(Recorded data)
[Start of section]

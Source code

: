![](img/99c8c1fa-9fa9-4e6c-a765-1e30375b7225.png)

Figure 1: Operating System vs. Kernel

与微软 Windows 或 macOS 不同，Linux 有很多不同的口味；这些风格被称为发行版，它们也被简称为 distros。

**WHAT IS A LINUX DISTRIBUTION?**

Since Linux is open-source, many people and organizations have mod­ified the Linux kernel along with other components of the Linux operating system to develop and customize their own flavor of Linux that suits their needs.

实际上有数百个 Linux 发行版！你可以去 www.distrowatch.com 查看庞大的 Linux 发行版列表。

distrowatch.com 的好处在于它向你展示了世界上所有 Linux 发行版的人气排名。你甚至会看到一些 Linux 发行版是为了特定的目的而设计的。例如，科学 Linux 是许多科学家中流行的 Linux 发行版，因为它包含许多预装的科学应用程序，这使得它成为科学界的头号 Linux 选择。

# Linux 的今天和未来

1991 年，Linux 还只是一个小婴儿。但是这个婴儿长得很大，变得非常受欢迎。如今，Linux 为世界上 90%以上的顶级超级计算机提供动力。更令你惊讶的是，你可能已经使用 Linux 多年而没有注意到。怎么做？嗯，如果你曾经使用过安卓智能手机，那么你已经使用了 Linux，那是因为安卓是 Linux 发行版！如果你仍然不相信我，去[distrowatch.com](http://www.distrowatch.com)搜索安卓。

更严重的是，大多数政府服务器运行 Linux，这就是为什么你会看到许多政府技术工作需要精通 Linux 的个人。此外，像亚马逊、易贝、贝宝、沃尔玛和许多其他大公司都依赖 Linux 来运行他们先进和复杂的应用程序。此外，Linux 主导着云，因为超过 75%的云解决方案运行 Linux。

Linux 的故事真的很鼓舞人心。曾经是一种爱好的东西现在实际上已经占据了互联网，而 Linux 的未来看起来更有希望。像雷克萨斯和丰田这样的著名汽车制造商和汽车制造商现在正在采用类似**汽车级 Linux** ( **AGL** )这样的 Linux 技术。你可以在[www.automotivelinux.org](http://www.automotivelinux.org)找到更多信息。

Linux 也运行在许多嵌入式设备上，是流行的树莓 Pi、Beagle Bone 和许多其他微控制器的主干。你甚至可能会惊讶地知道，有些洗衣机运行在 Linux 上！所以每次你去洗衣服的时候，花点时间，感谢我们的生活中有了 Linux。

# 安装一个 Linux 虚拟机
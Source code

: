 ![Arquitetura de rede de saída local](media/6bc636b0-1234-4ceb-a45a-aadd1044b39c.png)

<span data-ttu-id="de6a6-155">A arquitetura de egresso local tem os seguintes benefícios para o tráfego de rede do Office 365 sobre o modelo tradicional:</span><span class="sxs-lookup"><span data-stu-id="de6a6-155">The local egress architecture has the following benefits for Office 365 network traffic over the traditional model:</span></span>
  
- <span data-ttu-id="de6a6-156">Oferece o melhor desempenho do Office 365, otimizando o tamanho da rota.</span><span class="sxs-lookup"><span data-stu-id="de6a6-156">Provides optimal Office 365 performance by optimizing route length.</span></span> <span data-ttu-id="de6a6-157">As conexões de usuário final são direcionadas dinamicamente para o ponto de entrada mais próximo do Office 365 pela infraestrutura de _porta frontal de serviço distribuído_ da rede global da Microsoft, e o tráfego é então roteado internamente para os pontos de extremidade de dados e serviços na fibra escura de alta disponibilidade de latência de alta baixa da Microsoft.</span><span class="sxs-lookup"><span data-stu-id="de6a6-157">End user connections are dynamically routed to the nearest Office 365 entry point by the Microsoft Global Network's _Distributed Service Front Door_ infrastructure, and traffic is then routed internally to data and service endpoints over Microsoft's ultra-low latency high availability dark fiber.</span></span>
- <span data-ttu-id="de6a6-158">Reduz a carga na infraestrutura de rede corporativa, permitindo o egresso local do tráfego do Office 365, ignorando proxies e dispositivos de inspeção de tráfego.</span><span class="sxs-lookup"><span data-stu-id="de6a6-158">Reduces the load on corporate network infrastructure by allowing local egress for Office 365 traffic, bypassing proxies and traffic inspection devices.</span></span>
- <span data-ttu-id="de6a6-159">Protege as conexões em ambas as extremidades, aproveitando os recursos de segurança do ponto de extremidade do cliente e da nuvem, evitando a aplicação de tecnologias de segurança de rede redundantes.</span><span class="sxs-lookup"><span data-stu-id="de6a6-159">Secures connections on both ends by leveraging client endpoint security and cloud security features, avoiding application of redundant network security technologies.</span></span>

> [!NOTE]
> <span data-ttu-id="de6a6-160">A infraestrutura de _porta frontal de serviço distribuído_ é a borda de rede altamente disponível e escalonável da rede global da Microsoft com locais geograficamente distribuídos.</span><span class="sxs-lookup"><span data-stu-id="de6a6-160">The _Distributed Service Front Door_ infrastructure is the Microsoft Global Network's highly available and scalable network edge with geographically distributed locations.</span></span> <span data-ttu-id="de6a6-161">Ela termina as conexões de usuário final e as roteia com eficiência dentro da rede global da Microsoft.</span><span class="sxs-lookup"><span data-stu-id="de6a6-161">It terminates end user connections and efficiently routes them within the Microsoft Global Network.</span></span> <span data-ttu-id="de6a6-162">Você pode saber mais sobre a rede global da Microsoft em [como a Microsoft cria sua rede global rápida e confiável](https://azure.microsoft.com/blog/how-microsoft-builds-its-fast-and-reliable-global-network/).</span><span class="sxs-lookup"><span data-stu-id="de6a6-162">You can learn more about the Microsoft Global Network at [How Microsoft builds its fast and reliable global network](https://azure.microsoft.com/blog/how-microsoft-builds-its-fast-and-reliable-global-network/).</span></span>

[End of section]

● Exercise goal: Whichever lines of the records above hold the word "distrowatch" should all be copied out.

● Result:
实际上有数百个 Linux 发行版！你可以去 www.distrowatch.com 查看庞大的 Linux 发行版列表。
distrowatch.com 的好处在于它向你展示了世界上所有 Linux 发行版的人气排名。你甚至会看到一些 Linux 发行版是为了特定的目的而设计的。例如，科学 Linux 是许多科学家中流行的 Linux 发行版，因为它包含许多预装的科学应用程序，这使得它成为科学界的头号 Linux 选择。
1991 年，Linux 还只是一个小婴儿。但是这个婴儿长得很大，变得非常受欢迎。如今，Linux 为世界上 90%以上的顶级超级计算机提供动力。更令你惊讶的是，你可能已经使用 Linux 多年而没有注意到。怎么做？嗯，如果你曾经使用过安卓智能手机，那么你已经使用了 Linux，那是因为安卓是 Linux 发行版！如果你仍然不相信我，去[distrowatch.com](http://www.distrowatch.com)搜索安卓。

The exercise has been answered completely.